- [Task instructions] Start to finish, print the data below exactly, without the images.

- [Records shown]

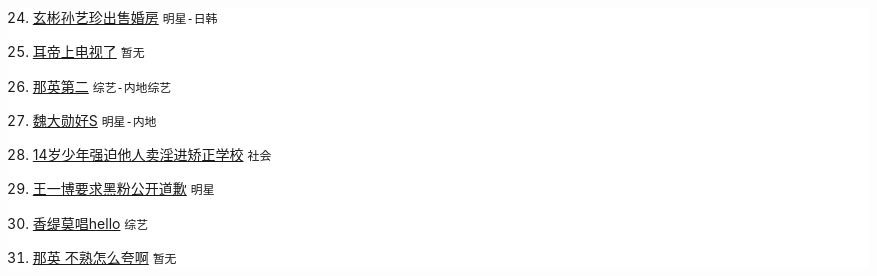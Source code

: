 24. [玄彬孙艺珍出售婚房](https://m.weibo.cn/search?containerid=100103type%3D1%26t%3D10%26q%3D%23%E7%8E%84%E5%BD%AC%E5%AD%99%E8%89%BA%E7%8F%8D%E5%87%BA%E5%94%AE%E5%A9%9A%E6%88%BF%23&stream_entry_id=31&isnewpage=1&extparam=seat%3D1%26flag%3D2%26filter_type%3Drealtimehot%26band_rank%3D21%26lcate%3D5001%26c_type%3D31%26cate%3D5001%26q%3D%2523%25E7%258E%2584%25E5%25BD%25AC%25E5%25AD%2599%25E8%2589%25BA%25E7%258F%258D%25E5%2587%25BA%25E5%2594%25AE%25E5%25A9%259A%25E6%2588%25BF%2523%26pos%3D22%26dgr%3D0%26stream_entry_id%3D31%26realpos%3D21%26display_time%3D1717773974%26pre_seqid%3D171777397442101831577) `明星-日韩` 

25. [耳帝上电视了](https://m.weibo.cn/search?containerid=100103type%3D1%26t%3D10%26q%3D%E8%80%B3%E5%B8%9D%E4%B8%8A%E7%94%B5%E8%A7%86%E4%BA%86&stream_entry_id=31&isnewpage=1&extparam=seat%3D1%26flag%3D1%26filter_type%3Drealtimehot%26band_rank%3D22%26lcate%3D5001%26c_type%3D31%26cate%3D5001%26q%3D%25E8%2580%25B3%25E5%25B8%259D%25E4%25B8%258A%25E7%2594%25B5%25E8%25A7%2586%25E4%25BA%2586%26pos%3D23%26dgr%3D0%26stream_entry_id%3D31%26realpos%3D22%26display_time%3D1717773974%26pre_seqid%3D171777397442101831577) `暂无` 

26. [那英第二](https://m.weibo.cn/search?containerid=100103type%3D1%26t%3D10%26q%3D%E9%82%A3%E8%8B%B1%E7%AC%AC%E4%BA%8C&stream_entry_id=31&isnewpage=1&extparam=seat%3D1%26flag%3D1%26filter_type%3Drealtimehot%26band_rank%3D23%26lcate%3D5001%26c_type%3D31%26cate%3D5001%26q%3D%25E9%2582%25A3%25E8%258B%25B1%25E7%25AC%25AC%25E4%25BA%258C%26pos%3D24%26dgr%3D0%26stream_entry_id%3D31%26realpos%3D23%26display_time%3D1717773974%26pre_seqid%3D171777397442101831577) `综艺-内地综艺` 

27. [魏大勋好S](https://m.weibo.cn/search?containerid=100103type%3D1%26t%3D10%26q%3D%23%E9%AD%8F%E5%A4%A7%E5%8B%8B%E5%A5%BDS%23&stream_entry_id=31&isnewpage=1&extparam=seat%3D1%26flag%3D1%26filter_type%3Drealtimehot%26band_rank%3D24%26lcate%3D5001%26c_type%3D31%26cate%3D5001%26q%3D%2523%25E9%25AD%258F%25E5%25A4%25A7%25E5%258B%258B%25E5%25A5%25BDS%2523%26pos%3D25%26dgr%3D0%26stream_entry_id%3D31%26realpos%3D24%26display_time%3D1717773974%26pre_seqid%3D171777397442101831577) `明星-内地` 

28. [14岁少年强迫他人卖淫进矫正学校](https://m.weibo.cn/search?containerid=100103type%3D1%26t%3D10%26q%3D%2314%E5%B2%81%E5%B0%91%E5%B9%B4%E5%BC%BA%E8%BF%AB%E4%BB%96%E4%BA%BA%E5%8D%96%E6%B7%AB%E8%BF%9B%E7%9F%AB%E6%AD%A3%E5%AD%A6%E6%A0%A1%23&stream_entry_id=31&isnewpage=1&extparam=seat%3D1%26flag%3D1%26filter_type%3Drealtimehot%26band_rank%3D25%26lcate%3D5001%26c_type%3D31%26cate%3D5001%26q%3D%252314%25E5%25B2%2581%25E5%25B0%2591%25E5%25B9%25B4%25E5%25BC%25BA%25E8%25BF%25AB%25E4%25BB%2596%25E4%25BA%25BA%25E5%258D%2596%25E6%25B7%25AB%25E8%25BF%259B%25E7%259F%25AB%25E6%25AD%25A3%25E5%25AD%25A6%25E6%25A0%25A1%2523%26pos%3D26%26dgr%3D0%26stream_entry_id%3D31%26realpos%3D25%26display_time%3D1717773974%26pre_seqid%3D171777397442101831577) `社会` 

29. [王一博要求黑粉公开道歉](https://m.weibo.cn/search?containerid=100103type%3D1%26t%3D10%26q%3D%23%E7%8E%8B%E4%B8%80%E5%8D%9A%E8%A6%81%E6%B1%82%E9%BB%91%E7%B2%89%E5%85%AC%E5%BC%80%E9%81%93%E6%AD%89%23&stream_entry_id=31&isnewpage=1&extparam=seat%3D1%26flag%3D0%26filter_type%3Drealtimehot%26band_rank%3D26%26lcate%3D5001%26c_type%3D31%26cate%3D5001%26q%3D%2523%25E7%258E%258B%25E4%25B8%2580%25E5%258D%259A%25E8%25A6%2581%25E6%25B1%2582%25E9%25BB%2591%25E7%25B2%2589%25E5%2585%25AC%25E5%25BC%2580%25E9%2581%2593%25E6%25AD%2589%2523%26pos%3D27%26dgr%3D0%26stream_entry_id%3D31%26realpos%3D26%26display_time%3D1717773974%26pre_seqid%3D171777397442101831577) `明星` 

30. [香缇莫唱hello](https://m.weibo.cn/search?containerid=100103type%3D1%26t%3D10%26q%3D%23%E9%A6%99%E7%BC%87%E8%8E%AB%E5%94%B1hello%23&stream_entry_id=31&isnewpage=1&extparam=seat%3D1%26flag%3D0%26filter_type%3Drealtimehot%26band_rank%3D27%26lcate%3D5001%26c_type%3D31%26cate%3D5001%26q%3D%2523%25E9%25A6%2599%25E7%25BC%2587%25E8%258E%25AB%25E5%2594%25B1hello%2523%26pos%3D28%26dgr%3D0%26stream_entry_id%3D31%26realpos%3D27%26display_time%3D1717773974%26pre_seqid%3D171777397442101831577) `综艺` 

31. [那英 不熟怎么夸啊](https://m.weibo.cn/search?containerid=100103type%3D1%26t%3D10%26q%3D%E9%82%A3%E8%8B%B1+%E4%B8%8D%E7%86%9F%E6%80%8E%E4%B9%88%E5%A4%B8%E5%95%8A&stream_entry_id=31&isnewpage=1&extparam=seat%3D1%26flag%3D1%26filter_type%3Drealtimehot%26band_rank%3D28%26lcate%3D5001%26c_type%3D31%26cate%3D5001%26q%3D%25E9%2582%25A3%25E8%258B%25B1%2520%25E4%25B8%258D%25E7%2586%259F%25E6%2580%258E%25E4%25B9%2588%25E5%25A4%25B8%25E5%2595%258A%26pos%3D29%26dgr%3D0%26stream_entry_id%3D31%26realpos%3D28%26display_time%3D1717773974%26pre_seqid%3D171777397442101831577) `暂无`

- [Problem solution]
Source code

: 24. [玄彬孙艺珍出售婚房](https://m.weibo.cn/search?containerid=100103type%3D1%26t%3D10%26q%3D%23%E7%8E%84%E5%BD%AC%E5%AD%99%E8%89%BA%E7%8F%8D%E5%87%BA%E5%94%AE%E5%A9%9A%E6%88%BF%23&stream_entry_id=31&isnewpage=1&extparam=seat%3D1%26flag%3D2%26filter_type%3Drealtimehot%26band_rank%3D21%26lcate%3D5001%26c_type%3D31%26cate%3D5001%26q%3D%2523%25E7%258E%2584%25E5%25BD%25AC%25E5%25AD%2599%25E8%2589%25BA%25E7%258F%258D%25E5%2587%25BA%25E5%2594%25AE%25E5%25A9%259A%25E6%2588%25BF%2523%26pos%3D22%26dgr%3D0%26stream_entry_id%3D31%26realpos%3D21%26display_time%3D1717773974%26pre_seqid%3D171777397442101831577) `明星-日韩` 

25. [耳帝上电视了](https://m.weibo.cn/search?containerid=100103type%3D1%26t%3D10%26q%3D%E8%80%B3%E5%B8%9D%E4%B8%8A%E7%94%B5%E8%A7%86%E4%BA%86&stream_entry_id=31&isnewpage=1&extparam=seat%3D1%26flag%3D1%26filter_type%3Drealtimehot%26band_rank%3D22%26lcate%3D5001%26c_type%3D31%26cate%3D5001%26q%3D%25E8%2580%25B3%25E5%25B8%259D%25E4%25B8%258A%25E7%2594%25B5%25E8%25A7%2586%25E4%25BA%2586%26pos%3D23%26dgr%3D0%26stream_entry_id%3D31%26realpos%3D22%26display_time%3D1717773974%26pre_seqid%3D171777397442101831577) `暂无` 

26. [那英第二](https://m.weibo.cn/search?containerid=100103type%3D1%26t%3D10%26q%3D%E9%82%A3%E8%8B%B1%E7%AC%AC%E4%BA%8C&stream_entry_id=31&isnewpage=1&extparam=seat%3D1%26flag%3D1%26filter_type%3Drealtimehot%26band_rank%3D23%26lcate%3D5001%26c_type%3D31%26cate%3D5001%26q%3D%25E9%2582%25A3%25E8%258B%25B1%25E7%25AC%25AC%25E4%25BA%258C%26pos%3D24%26dgr%3D0%26stream_entry_id%3D31%26realpos%3D23%26display_time%3D1717773974%26pre_seqid%3D171777397442101831577) `综艺-内地综艺` 

27. [魏大勋好S](https://m.weibo.cn/search?containerid=100103type%3D1%26t%3D10%26q%3D%23%E9%AD%8F%E5%A4%A7%E5%8B%8B%E5%A5%BDS%23&stream_entry_id=31&isnewpage=1&extparam=seat%3D1%26flag%3D1%26filter_type%3Drealtimehot%26band_rank%3D24%26lcate%3D5001%26c_type%3D31%26cate%3D5001%26q%3D%2523%25E9%25AD%258F%25E5%25A4%25A7%25E5%258B%258B%25E5%25A5%25BDS%2523%26pos%3D25%26dgr%3D0%26stream_entry_id%3D31%26realpos%3D24%26display_time%3D1717773974%26pre_seqid%3D171777397442101831577) `明星-内地` 

28. [14岁少年强迫他人卖淫进矫正学校](https://m.weibo.cn/search?containerid=100103type%3D1%26t%3D10%26q%3D%2314%E5%B2%81%E5%B0%91%E5%B9%B4%E5%BC%BA%E8%BF%AB%E4%BB%96%E4%BA%BA%E5%8D%96%E6%B7%AB%E8%BF%9B%E7%9F%AB%E6%AD%A3%E5%AD%A6%E6%A0%A1%23&stream_entry_id=31&isnewpage=1&extparam=seat%3D1%26flag%3D1%26filter_type%3Drealtimehot%26band_rank%3D25%26lcate%3D5001%26c_type%3D31%26cate%3D5001%26q%3D%252314%25E5%25B2%2581%25E5%25B0%2591%25E5%25B9%25B4%25E5%25BC%25BA%25E8%25BF%25AB%25E4%25BB%2596%25E4%25BA%25BA%25E5%258D%2596%25E6%25B7%25AB%25E8%25BF%259B%25E7%259F%25AB%25E6%25AD%25A3%25E5%25AD%25A6%25E6%25A0%25A1%2523%26pos%3D26%26dgr%3D0%26stream_entry_id%3D31%26realpos%3D25%26display_time%3D1717773974%26pre_seqid%3D171777397442101831577) `社会` 

29. [王一博要求黑粉公开道歉](https://m.weibo.cn/search?containerid=100103type%3D1%26t%3D10%26q%3D%23%E7%8E%8B%E4%B8%80%E5%8D%9A%E8%A6%81%E6%B1%82%E9%BB%91%E7%B2%89%E5%85%AC%E5%BC%80%E9%81%93%E6%AD%89%23&stream_entry_id=31&isnewpage=1&extparam=seat%3D1%26flag%3D0%26filter_type%3Drealtimehot%26band_rank%3D26%26lcate%3D5001%26c_type%3D31%26cate%3D5001%26q%3D%2523%25E7%258E%258B%25E4%25B8%2580%25E5%258D%259A%25E8%25A6%2581%25E6%25B1%2582%25E9%25BB%2591%25E7%25B2%2589%25E5%2585%25AC%25E5%25BC%2580%25E9%2581%2593%25E6%25AD%2589%2523%26pos%3D27%26dgr%3D0%26stream_entry_id%3D31%26realpos%3D26%26display_time%3D1717773974%26pre_seqid%3D171777397442101831577) `明星` 

30. [香缇莫唱hello](https://m.weibo.cn/search?containerid=100103type%3D1%26t%3D10%26q%3D%23%E9%A6%99%E7%BC%87%E8%8E%AB%E5%94%B1hello%23&stream_entry_id=31&isnewpage=1&extparam=seat%3D1%26flag%3D0%26filter_type%3Drealtimehot%26band_rank%3D27%26lcate%3D5001%26c_type%3D31%26cate%3D5001%26q%3D%2523%25E9%25A6%2599%25E7%25BC%2587%25E8%258E%25AB%25E5%2594%25B1hello%2523%26pos%3D28%26dgr%3D0%26stream_entry_id%3D31%26realpos%3D27%26display_time%3D1717773974%26pre_seqid%3D171777397442101831577) `综艺` 

31. [那英 不熟怎么夸啊](https://m.weibo.cn/search?containerid=100103type%3D1%26t%3D10%26q%3D%E9%82%A3%E8%8B%B1+%E4%B8%8D%E7%86%9F%E6%80%8E%E4%B9%88%E5%A4%B8%E5%95%8A&stream_entry_id=31&isnewpage=1&extparam=seat%3D1%26flag%3D1%26filter_type%3Drealtimehot%26band_rank%3D28%26lcate%3D5001%26c_type%3D31%26cate%3D5001%26q%3D%25E9%2582%25A3%25E8%258B%25B1%2520%25E4%25B8%258D%25E7%2586%259F%25E6%2580%258E%25E4%25B9%2588%25E5%25A4%25B8%25E5%2595%258A%26pos%3D29%26dgr%3D0%26stream_entry_id%3D31%26realpos%3D28%26display_time%3D1717773974%26pre_seqid%3D171777397442101831577) `暂无`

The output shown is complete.